**WORK ITEM**
Would you print the whole listing again, exactly?

**SUPPLIED ENTRIES**
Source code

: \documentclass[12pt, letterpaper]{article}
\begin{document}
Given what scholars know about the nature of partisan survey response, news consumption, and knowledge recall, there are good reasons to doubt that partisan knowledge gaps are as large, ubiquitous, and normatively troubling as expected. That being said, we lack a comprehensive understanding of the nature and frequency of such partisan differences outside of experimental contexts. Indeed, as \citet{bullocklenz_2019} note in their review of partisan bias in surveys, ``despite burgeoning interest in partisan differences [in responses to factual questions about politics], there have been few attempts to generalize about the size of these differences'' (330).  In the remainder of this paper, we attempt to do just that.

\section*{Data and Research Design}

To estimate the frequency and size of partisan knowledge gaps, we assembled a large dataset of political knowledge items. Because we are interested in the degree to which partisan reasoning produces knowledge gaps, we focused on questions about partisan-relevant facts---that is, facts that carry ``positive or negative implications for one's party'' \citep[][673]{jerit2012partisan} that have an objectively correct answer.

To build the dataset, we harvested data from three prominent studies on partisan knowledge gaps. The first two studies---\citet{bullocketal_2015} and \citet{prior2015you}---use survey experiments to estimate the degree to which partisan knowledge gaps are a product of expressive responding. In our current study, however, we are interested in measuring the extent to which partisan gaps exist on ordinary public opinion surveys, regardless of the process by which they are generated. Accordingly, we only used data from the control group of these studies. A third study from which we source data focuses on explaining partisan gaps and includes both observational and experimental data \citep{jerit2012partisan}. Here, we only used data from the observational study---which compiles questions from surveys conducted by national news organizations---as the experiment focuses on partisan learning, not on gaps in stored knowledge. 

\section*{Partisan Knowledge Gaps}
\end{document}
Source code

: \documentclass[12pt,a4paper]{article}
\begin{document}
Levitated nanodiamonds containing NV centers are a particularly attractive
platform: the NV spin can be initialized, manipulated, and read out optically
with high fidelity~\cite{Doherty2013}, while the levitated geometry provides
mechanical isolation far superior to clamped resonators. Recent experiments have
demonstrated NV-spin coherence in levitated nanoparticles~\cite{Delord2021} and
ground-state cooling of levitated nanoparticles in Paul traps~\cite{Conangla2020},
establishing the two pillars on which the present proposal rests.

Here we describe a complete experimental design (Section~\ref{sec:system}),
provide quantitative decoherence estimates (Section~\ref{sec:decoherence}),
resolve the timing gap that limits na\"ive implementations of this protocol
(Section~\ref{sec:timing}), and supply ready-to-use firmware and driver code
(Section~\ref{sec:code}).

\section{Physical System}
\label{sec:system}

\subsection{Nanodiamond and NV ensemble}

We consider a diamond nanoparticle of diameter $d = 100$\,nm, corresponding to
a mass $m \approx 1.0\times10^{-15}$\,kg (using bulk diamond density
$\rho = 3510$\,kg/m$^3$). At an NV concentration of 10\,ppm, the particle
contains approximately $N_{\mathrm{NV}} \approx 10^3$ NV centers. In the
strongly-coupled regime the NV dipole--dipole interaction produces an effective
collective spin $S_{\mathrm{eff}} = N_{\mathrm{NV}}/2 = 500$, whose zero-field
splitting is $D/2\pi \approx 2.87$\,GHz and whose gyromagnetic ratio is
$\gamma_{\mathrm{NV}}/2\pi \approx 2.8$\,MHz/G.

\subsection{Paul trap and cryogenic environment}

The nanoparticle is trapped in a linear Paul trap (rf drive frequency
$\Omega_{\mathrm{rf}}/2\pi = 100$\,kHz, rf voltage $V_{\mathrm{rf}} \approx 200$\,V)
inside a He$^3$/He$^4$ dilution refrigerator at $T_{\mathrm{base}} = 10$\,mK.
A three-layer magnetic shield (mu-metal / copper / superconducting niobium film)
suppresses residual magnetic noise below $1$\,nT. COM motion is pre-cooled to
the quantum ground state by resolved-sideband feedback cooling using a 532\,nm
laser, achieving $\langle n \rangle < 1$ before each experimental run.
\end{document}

**OUTPUT OF THE EXERCISE**
Source code

: \documentclass[12pt, letterpaper]{article}
\begin{document}
Given what scholars know about the nature of partisan survey response, news consumption, and knowledge recall, there are good reasons to doubt that partisan knowledge gaps are as large, ubiquitous, and normatively troubling as expected. That being said, we lack a comprehensive understanding of the nature and frequency of such partisan differences outside of experimental contexts. Indeed, as \citet{bullocklenz_2019} note in their review of partisan bias in surveys, ``despite burgeoning interest in partisan differences [in responses to factual questions about politics], there have been few attempts to generalize about the size of these differences'' (330).  In the remainder of this paper, we attempt to do just that.

\section*{Data and Research Design}

To estimate the frequency and size of partisan knowledge gaps, we assembled a large dataset of political knowledge items. Because we are interested in the degree to which partisan reasoning produces knowledge gaps, we focused on questions about partisan-relevant facts---that is, facts that carry ``positive or negative implications for one's party'' \citep[][673]{jerit2012partisan} that have an objectively correct answer.

To build the dataset, we harvested data from three prominent studies on partisan knowledge gaps. The first two studies---\citet{bullocketal_2015} and \citet{prior2015you}---use survey experiments to estimate the degree to which partisan knowledge gaps are a product of expressive responding. In our current study, however, we are interested in measuring the extent to which partisan gaps exist on ordinary public opinion surveys, regardless of the process by which they are generated. Accordingly, we only used data from the control group of these studies. A third study from which we source data focuses on explaining partisan gaps and includes both observational and experimental data \citep{jerit2012partisan}. Here, we only used data from the observational study---which compiles questions from surveys conducted by national news organizations---as the experiment focuses on partisan learning, not on gaps in stored knowledge. 

\section*{Partisan Knowledge Gaps}
\end{document}
Source code

: \documentclass[12pt,a4paper]{article}
\begin{document}
Levitated nanodiamonds containing NV centers are a particularly attractive
platform: the NV spin can be initialized, manipulated, and read out optically
with high fidelity~\cite{Doherty2013}, while the levitated geometry provides
mechanical isolation far superior to clamped resonators. Recent experiments have
demonstrated NV-spin coherence in levitated nanoparticles~\cite{Delord2021} and
ground-state cooling of levitated nanoparticles in Paul traps~\cite{Conangla2020},
establishing the two pillars on which the present proposal rests.

Here we describe a complete experimental design (Section~\ref{sec:system}),
provide quantitative decoherence estimates (Section~\ref{sec:decoherence}),
resolve the timing gap that limits na\"ive implementations of this protocol
(Section~\ref{sec:timing}), and supply ready-to-use firmware and driver code
(Section~\ref{sec:code}).

\section{Physical System}
\label{sec:system}

\subsection{Nanodiamond and NV ensemble}

We consider a diamond nanoparticle of diameter $d = 100$\,nm, corresponding to
a mass $m \approx 1.0\times10^{-15}$\,kg (using bulk diamond density
$\rho = 3510$\,kg/m$^3$). At an NV concentration of 10\,ppm, the particle
contains approximately $N_{\mathrm{NV}} \approx 10^3$ NV centers. In the
strongly-coupled regime the NV dipole--dipole interaction produces an effective
collective spin $S_{\mathrm{eff}} = N_{\mathrm{NV}}/2 = 500$, whose zero-field
splitting is $D/2\pi \approx 2.87$\,GHz and whose gyromagnetic ratio is
$\gamma_{\mathrm{NV}}/2\pi \approx 2.8$\,MHz/G.

\subsection{Paul trap and cryogenic environment}

The nanoparticle is trapped in a linear Paul trap (rf drive frequency
$\Omega_{\mathrm{rf}}/2\pi = 100$\,kHz, rf voltage $V_{\mathrm{rf}} \approx 200$\,V)
inside a He$^3$/He$^4$ dilution refrigerator at $T_{\mathrm{base}} = 10$\,mK.
A three-layer magnetic shield (mu-metal / copper / superconducting niobium film)
suppresses residual magnetic noise below $1$\,nT. COM motion is pre-cooled to
the quantum ground state by resolved-sideband feedback cooling using a 532\,nm
laser, achieving $\langle n \rangle < 1$ before each experimental run.
\end{document}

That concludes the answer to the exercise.